Был период, когда В. Герасимова была замужем за А. Фадеевым. Фадеев любил выпить. С этой точки зрения она не одобряла его времяпрепровождение с А. Н. Толстым.

— С А.Н. вместе вы представляете собой глубоко национальное явление: гуляка-барин и гуляка-мужик. Я представляю себе такую картину: на балкон выходит А.Н., заспанный в халате, а внизу у балкона стоишь ты, знаешь, бывают такие тощие парни в посконных брючонках, в каких-нибудь опорках, но с чрезвычайно лихим видом.

— Ну как, Санька? — спрашивает А.Н.

— А как ваша милость?

— Спасибо. Как ваша?

— Да уж все будет, как следует, А.Н.! — говоришь ты, заливаясь тонким жеребячьим смехом. После этого вы пускаетесь на неделю в самые грязные похождения.

Александр Фадеев. Кон. 1930-х. Фото Е. Тихонова

* * *

На траурном митинге по А. М. Горькому бежим по лестнице Гладков [22] и я. Надо было выступать по радио, торопились не опоздать.

На лестнице Гладков оборачивается, видит, что это я, узнает и с совершенно сияющим лицом говорит:

— А урночка-то маленькая какая получилась?

И он показал руками, какая урна.

* * *

Мы сидели с Ардовым [23] на каком-то заседании (кажется, в 1938 или 1939 году).

Соболев сидел в берете. Ардов сказал:

— Знаешь, на кого похож Л.С. [24]? На повара.

Немного помолчав, добавил:

— А Фадеев похож на шофера. (Фадеев председательствовал.)

Потом добавил:

— А в сущности, весь президиум можно рассматривать как дворню б. дома: Караваева [25] — кухарка, Герасимова — горничная, Федин [26] — камердинер.

В это время вошел А. Н. Толстой.

— Вот барин пришел, — сказал я.

— Нет, это не барин, а визитер, которого не пускают наверх, так как он под хмельком. Видишь, как камердинер его не допускает. (В это время А.Н. разговаривал с Фединым.)
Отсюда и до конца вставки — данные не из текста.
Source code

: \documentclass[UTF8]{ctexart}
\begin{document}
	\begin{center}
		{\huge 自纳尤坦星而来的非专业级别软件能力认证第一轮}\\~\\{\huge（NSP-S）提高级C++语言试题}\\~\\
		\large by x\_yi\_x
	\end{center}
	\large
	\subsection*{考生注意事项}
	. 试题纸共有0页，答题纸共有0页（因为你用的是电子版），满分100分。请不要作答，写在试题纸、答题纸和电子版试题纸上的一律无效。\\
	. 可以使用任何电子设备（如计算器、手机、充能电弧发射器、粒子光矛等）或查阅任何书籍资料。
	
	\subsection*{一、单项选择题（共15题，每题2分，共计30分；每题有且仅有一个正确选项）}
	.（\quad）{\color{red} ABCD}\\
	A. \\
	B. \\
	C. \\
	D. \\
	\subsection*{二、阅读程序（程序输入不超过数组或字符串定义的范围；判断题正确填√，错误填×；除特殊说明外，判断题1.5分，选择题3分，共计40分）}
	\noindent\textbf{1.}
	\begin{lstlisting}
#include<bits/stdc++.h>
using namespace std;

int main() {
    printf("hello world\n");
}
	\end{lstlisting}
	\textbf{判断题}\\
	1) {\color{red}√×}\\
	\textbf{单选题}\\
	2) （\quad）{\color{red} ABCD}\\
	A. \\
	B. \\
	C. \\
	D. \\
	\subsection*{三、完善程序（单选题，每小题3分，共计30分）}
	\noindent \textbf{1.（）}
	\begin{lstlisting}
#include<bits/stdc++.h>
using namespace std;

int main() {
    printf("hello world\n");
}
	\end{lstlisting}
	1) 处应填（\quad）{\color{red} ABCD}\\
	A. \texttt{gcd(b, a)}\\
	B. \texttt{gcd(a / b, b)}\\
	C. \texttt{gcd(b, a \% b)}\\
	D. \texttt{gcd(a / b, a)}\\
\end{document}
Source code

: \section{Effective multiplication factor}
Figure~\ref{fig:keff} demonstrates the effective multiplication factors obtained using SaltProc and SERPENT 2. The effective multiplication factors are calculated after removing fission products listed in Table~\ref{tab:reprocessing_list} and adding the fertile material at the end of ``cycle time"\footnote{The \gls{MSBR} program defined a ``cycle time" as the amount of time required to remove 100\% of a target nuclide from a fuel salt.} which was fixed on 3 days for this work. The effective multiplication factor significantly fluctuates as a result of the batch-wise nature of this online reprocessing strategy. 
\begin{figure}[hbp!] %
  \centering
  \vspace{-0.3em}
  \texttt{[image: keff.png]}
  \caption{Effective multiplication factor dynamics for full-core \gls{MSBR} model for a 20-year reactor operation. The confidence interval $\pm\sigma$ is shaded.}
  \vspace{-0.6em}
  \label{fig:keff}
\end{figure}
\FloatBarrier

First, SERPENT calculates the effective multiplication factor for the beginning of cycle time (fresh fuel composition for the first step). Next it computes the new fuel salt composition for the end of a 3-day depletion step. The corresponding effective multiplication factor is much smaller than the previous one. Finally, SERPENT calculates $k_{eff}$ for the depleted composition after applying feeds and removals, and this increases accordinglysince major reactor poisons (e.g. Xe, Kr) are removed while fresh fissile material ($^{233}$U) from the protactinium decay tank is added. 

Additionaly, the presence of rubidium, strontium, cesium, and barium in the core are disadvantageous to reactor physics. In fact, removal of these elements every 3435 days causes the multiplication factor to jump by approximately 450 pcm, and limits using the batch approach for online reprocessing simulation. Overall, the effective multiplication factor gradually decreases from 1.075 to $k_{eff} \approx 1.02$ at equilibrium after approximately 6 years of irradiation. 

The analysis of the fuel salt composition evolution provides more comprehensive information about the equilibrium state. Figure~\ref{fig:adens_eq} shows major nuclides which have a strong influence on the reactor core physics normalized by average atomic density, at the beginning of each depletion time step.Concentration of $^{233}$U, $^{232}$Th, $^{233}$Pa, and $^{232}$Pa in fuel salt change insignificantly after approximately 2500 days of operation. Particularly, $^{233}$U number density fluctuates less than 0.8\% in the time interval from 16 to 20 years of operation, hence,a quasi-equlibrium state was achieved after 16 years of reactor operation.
Вся эта мгновенная импровизация характеризует юмористическое дарование В. Ардова.

* * *

Однажды я, Чумандрин [27] и двое молодых драматургов Штейн и Воеводин поехали к А. Н. Толстому в Детское Село (1933, зимою). У Толстого шла беседа о театре. А.Н. угощал нас обедом. За столом кроме нас присутствовала престарелая тетка Н. В. Крандиевской, позднее пришла дочь А.Н., Марианна. За этим обедом произошел один очень серьезный разговор, который рисует А.Н. с его истинной стороны.

Москва, улица Горького. 1936

Я тогда только что вернулся с Кубани, где собирал материал о работе МТС.

Когда А.Н. узнал об этом, он начал жадно расспрашивать подробности этого последнего и, может быть, наиболее драматического лета коллективизации. Я рассказывал. Присутствующий при этом разговоре Воеводин [28] сказал:

— А знаете, все-таки жалко этого уходящего в прошлое, такого поэтического крестьянского уклада.

А.Н. вдруг круто обернулся к нему и грозно спросил:

— То есть, позвольте, чего вам жалко?

Чем сразу поставил Воеводина в тупик.

Мне показалось, что Воеводину не столько было жалко «уходящего уклада», сколько он решил «потрафить барину».

Грозная интонация вопроса, заданного А. Н. Толстым, вызвала у него замешательство. Он что-то пролепетал про сады, соловьев и т. п., кажется, упомянул Есенина.

По мере того как он говорил, А.Н. постепенно багровел и краснел от гнева.

— Слушайте, вы черт знает что говорите! Деревня совсем не то, что вы подразумеваете. Деревня — это дикость, невежество, грязь. Это вековые гири на ногах человечества. Если вы хотите знать, я потому и стал на сторону Коминтерна (он так и сказал), что понял ту силу, которая повернет историю человечества и покончит со всяческой отсталостью.

Особенно выразительно прозвучало в устах А.Н. слово «Коминтерн». Он говорил не о России только.

* * *

Шли на похороны Маяковского Ю. Н. (Юрий Николаевич. — Н.Г. ), Фадеев, В. Герасимова, Муся (Берггольц. — Н.Г. ). Я только что вернулся из Ленинграда. Я зашел, простился с телом Маяковского. Потом пошли по Поварской до Арбата. Машина с его телом быстро проехала.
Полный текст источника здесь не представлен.